Federico
Martín Bahamontes negociando una revuelta en la “grande route” francesa. Ha
fallecido a los 95 años. Ganó un Tour, en 1959, y seis Premios de la Montaña,
además de otras carreras en Italia y en España.
Todos éramos Bahamontes, en la segunda mitad de los
cincuenta. El Tour de Francia tenía una mística propia, e inspiraba un temor
reverencial. No era para ciclistas españoles, “nosotros” no sabíamos correr en
pelotón, no entendíamos las tácticas, íbamos a nuestro aire sin formar adecuadamente
“la grande boucle”, nos dejábamos desbaratar sin abanicos cuando soplaba el
mistral. Éramos soldados de guerra de guerrillas, escapadas en solitario,
machadas sin apenas consecuencias en la clasificación general.

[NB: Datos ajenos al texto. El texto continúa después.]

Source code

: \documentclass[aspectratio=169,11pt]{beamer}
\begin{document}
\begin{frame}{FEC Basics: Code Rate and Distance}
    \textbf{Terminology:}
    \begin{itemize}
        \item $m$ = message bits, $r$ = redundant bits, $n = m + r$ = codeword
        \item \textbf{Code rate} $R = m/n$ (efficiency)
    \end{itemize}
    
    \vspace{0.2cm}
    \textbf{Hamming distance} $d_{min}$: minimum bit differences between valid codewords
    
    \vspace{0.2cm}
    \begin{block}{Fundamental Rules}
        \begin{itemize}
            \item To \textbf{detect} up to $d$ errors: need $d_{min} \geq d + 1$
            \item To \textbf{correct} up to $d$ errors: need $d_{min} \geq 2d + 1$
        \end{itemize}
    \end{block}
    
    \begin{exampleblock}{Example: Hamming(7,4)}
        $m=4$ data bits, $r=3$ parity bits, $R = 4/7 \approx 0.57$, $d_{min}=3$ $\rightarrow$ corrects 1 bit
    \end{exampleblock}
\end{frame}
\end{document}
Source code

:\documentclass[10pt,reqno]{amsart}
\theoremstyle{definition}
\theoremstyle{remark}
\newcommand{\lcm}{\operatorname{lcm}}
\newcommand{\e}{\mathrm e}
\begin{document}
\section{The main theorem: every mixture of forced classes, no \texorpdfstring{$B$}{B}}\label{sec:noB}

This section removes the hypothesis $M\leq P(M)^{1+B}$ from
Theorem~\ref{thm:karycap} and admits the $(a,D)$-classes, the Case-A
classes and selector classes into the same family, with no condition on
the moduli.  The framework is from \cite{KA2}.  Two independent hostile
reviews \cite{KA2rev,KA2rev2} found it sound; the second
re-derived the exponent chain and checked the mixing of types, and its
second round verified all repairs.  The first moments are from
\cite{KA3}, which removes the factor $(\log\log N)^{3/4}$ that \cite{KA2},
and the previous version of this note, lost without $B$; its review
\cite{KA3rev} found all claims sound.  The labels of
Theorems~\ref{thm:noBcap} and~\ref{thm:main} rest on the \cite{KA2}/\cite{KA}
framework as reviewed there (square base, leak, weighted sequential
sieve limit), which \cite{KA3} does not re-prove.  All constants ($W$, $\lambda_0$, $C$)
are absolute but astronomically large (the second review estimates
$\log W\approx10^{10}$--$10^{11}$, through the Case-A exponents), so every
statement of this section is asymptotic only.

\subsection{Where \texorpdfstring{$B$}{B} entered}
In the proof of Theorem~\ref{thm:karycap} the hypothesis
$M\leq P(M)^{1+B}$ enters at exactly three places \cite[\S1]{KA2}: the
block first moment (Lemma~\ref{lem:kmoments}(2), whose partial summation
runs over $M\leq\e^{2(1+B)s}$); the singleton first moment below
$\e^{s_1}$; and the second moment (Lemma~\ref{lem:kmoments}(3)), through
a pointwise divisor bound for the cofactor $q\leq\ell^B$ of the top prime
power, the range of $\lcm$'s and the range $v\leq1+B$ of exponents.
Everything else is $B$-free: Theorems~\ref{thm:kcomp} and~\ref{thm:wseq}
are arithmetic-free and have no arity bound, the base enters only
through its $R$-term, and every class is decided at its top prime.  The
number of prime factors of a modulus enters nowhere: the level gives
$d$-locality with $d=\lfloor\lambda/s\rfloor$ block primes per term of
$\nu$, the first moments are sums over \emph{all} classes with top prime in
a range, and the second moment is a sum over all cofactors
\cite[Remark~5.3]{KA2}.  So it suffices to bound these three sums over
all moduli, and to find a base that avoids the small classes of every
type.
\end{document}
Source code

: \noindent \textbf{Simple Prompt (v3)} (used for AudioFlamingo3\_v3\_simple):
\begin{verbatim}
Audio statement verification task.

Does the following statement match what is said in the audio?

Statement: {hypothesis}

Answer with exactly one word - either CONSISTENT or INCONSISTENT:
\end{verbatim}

Teníamos, sí, a Bernardo Ruiz, que subió al podio del
Parque de los Príncipes el año 52, y a Miquel Poblet, que ganó al esprint una
primera etapa y fue dos días de amarillo: nada en comparación con Louison Bobet
o los grandes italianos Bartali y Coppi, o incluso el suizo Koblet y el
luxemburgués Charly Gaul.
Y en estas llegó Federico, que se subió en solitario al
Tourmalet y se detuvo en la cumbre a la espera del pelotón tomando un helado,
porque le daba miedo bajar solo por aquellos vericuetos. ¡Tan español, tan
nuestro!, decía la prensa, que le dio el título de Águila de Toledo.
En el pueblo de la sierra donde pasaba el verano con mi
primo en casa de las tías, les sonsacábamos una pesetilla para comprar la Marca;
entonces no había tele, y tampoco radio que siguiese el evento en román
paladino. Nos conectábamos a una emisora francesa de deportes, pero ellos solo
hablaban de Anquetil y Poulidor, la nueva generación de maravillas de la ruta. Y
la verdad es que no se les entendía, solo pescábamos algún retazo de
información.
La Marca lo traía todo negro sobre blanco, con un día de
retraso. En las primeras etapas, perdidas para la causa si no estaba Poblet,
nuestra Águila llegaba a la meta el 132º, por ejemplo, y perdía regularmente un
buen cuarto de hora al día. Todo cambiaba cuando la Grande Boucle llegaba a Pau
y empezaban los Pirineos (Luchon, Bagnères de Bigorre…). Ahí éramos los amos,
Federico se empinaba sobre el sillín y se hacía el vacío a sus espaldas. El
Aubisque (nunca pronunciamos “Obisc”) por las dos caras y el Tourmalet de
postre. Federico iba solo, Anquetil solo estaba atento a la rueda de Poupou, el
Gran Perdedor. Nosotros hacíamos cola delante del quiosco de la plaza a partir
de las diez, cuando ya había llegado el tren de Madrid que traía la prensa, para
ser de los primeros en leer la Marca con toda la información y clasificaciones
de la etapa del día anterior. El único galardón que avizorábamos en esos días
críticos era el Premio de la Montaña. El Tour, con su prestigio intacto, era el
Nunca-Jamás de nuestros sueños, durante tres semanas. Nos habíamos transfigurado
en Bahamontes alzado sobre su sillín.